▸ **Work instruction**:
Line by line, print the records exactly as they are, dropping the pictures.

▸ **Extracted records**:
*** Begin section ***
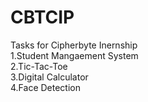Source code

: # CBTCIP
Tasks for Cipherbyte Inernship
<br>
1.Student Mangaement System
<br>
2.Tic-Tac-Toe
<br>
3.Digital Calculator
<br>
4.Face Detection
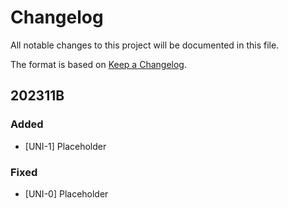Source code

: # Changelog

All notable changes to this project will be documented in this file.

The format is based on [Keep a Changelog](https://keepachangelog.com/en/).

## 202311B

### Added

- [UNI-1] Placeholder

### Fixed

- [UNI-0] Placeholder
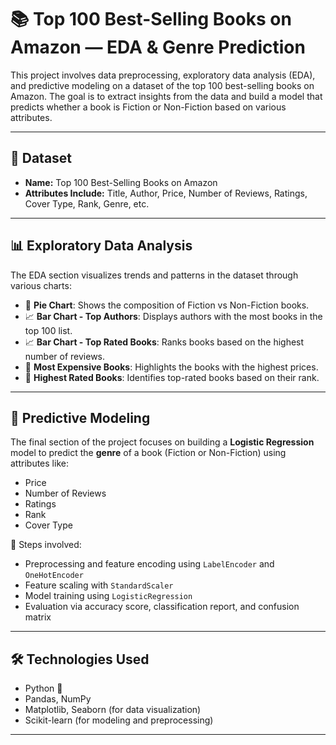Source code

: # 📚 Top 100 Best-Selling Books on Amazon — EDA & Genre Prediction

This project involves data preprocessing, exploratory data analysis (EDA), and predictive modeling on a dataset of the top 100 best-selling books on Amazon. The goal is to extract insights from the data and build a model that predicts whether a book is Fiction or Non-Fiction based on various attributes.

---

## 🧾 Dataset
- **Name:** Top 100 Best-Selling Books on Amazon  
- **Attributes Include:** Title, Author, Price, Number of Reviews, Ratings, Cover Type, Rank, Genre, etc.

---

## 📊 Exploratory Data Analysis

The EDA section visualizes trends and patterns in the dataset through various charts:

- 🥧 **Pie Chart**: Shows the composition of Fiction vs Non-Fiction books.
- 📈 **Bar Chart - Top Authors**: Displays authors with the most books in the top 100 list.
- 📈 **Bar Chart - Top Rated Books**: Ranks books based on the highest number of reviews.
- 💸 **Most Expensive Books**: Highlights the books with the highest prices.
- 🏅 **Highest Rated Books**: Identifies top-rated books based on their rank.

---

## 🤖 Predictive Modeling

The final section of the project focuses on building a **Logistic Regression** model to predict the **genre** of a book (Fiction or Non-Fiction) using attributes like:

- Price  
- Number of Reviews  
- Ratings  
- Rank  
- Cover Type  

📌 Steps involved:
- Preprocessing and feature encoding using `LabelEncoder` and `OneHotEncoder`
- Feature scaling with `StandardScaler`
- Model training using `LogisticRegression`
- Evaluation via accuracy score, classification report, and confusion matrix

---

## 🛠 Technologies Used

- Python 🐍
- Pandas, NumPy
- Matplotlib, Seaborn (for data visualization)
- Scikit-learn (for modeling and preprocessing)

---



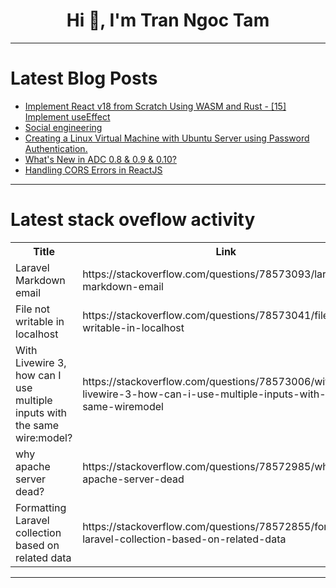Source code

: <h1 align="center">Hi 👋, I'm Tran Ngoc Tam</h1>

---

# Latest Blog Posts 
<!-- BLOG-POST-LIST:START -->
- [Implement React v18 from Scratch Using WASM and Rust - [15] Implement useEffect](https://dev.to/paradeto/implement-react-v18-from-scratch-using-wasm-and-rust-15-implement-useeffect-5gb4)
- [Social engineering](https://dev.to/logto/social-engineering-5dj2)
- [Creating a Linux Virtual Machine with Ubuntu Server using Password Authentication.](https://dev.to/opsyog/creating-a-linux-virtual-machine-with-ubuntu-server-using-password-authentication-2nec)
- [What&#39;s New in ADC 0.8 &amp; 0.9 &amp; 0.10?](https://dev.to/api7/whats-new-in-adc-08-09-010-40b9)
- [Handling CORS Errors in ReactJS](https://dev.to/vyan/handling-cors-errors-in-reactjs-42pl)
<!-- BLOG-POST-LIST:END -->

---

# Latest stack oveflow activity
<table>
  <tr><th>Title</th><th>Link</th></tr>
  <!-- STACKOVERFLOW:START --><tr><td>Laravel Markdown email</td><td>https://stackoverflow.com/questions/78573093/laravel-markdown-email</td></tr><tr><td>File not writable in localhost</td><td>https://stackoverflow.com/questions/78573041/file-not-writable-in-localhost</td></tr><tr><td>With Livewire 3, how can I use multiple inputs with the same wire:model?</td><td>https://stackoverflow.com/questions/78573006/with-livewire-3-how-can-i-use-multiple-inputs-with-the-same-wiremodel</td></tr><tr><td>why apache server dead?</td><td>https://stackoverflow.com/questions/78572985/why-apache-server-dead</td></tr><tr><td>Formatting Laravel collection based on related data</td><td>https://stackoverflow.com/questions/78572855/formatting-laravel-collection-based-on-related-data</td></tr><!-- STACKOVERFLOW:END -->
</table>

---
*** End section ***
▸ **Task response**:
Source code

: # CBTCIP
Tasks for Cipherbyte Inernship
<br>
1.Student Mangaement System
<br>
2.Tic-Tac-Toe
<br>
3.Digital Calculator
<br>
4.Face Detection
Source code

: # Changelog

All notable changes to this project will be documented in this file.

The format is based on [Keep a Changelog](https://keepachangelog.com/en/).

## 202311B

### Added

- [UNI-1] Placeholder

### Fixed

- [UNI-0] Placeholder
Source code

: # 📚 Top 100 Best-Selling Books on Amazon — EDA & Genre Prediction

This project involves data preprocessing, exploratory data analysis (EDA), and predictive modeling on a dataset of the top 100 best-selling books on Amazon. The goal is to extract insights from the data and build a model that predicts whether a book is Fiction or Non-Fiction based on various attributes.

---

## 🧾 Dataset
- **Name:** Top 100 Best-Selling Books on Amazon  
- **Attributes Include:** Title, Author, Price, Number of Reviews, Ratings, Cover Type, Rank, Genre, etc.

---

## 📊 Exploratory Data Analysis

The EDA section visualizes trends and patterns in the dataset through various charts:

- 🥧 **Pie Chart**: Shows the composition of Fiction vs Non-Fiction books.
- 📈 **Bar Chart - Top Authors**: Displays authors with the most books in the top 100 list.
- 📈 **Bar Chart - Top Rated Books**: Ranks books based on the highest number of reviews.
- 💸 **Most Expensive Books**: Highlights the books with the highest prices.
- 🏅 **Highest Rated Books**: Identifies top-rated books based on their rank.

---

## 🤖 Predictive Modeling

The final section of the project focuses on building a **Logistic Regression** model to predict the **genre** of a book (Fiction or Non-Fiction) using attributes like:

- Price  
- Number of Reviews  
- Ratings  
- Rank  
- Cover Type  

📌 Steps involved:
- Preprocessing and feature encoding using `LabelEncoder` and `OneHotEncoder`
- Feature scaling with `StandardScaler`
- Model training using `LogisticRegression`
- Evaluation via accuracy score, classification report, and confusion matrix

---

## 🛠 Technologies Used

- Python 🐍
- Pandas, NumPy
- Matplotlib, Seaborn (for data visualization)
- Scikit-learn (for modeling and preprocessing)

---



Source code

: <h1 align="center">Hi 👋, I'm Tran Ngoc Tam</h1>

---

# Latest Blog Posts 
<!-- BLOG-POST-LIST:START -->
- [Implement React v18 from Scratch Using WASM and Rust - [15] Implement useEffect](https://dev.to/paradeto/implement-react-v18-from-scratch-using-wasm-and-rust-15-implement-useeffect-5gb4)
- [Social engineering](https://dev.to/logto/social-engineering-5dj2)
- [Creating a Linux Virtual Machine with Ubuntu Server using Password Authentication.](https://dev.to/opsyog/creating-a-linux-virtual-machine-with-ubuntu-server-using-password-authentication-2nec)
- [What&#39;s New in ADC 0.8 &amp; 0.9 &amp; 0.10?](https://dev.to/api7/whats-new-in-adc-08-09-010-40b9)
- [Handling CORS Errors in ReactJS](https://dev.to/vyan/handling-cors-errors-in-reactjs-42pl)
<!-- BLOG-POST-LIST:END -->

---

# Latest stack oveflow activity
<table>
  <tr><th>Title</th><th>Link</th></tr>
  <!-- STACKOVERFLOW:START --><tr><td>Laravel Markdown email</td><td>https://stackoverflow.com/questions/78573093/laravel-markdown-email</td></tr><tr><td>File not writable in localhost</td><td>https://stackoverflow.com/questions/78573041/file-not-writable-in-localhost</td></tr><tr><td>With Livewire 3, how can I use multiple inputs with the same wire:model?</td><td>https://stackoverflow.com/questions/78573006/with-livewire-3-how-can-i-use-multiple-inputs-with-the-same-wiremodel</td></tr><tr><td>why apache server dead?</td><td>https://stackoverflow.com/questions/78572985/why-apache-server-dead</td></tr><tr><td>Formatting Laravel collection based on related data</td><td>https://stackoverflow.com/questions/78572855/formatting-laravel-collection-based-on-related-data</td></tr><!-- STACKOVERFLOW:END -->
</table>

---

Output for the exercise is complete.